--- START ---

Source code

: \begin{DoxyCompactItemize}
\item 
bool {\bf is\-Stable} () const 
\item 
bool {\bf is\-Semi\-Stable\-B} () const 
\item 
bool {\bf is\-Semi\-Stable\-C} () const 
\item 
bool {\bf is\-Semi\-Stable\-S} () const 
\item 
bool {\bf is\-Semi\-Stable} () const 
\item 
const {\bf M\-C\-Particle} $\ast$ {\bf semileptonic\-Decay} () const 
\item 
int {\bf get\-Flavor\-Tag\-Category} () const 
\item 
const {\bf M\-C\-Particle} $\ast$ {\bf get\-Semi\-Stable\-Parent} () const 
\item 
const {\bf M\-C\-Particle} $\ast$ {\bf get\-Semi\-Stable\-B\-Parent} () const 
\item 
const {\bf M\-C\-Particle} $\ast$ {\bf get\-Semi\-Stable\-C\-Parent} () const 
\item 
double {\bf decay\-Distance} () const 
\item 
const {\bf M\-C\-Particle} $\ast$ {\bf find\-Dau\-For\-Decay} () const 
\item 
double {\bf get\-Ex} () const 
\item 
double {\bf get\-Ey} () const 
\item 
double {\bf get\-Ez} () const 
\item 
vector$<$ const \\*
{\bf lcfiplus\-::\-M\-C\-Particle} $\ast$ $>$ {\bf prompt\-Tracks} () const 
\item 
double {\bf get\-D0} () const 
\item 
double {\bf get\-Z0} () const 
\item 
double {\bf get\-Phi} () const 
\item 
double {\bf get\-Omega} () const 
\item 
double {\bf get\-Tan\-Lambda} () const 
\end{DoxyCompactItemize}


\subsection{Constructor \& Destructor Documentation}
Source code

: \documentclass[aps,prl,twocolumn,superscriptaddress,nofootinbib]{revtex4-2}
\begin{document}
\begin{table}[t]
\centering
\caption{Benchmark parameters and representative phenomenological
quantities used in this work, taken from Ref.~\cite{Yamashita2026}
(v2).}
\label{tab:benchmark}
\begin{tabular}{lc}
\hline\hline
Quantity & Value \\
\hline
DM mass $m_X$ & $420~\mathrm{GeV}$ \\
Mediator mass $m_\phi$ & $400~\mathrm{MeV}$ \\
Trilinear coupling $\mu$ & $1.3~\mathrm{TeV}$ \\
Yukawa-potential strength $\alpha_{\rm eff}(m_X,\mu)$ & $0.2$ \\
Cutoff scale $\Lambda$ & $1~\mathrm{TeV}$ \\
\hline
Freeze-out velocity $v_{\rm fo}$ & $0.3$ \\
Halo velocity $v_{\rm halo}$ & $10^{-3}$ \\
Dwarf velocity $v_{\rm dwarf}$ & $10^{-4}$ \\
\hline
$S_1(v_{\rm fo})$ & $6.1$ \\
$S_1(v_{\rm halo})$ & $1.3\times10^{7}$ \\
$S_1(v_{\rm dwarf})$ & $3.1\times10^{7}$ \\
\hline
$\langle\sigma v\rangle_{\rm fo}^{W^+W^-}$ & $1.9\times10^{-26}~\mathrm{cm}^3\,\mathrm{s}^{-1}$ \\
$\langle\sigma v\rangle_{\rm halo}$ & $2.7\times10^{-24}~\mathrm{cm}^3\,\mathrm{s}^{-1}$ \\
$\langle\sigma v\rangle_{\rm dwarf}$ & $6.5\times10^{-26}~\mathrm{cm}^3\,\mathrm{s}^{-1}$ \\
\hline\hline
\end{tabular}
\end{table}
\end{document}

--- END ---

* _BRIEF_
Go through the records line by line, and copy each line that holds the string "DoxyCompactItemize".

* _EXERCISE ANSWER_
: \begin{DoxyCompactItemize}
\end{DoxyCompactItemize}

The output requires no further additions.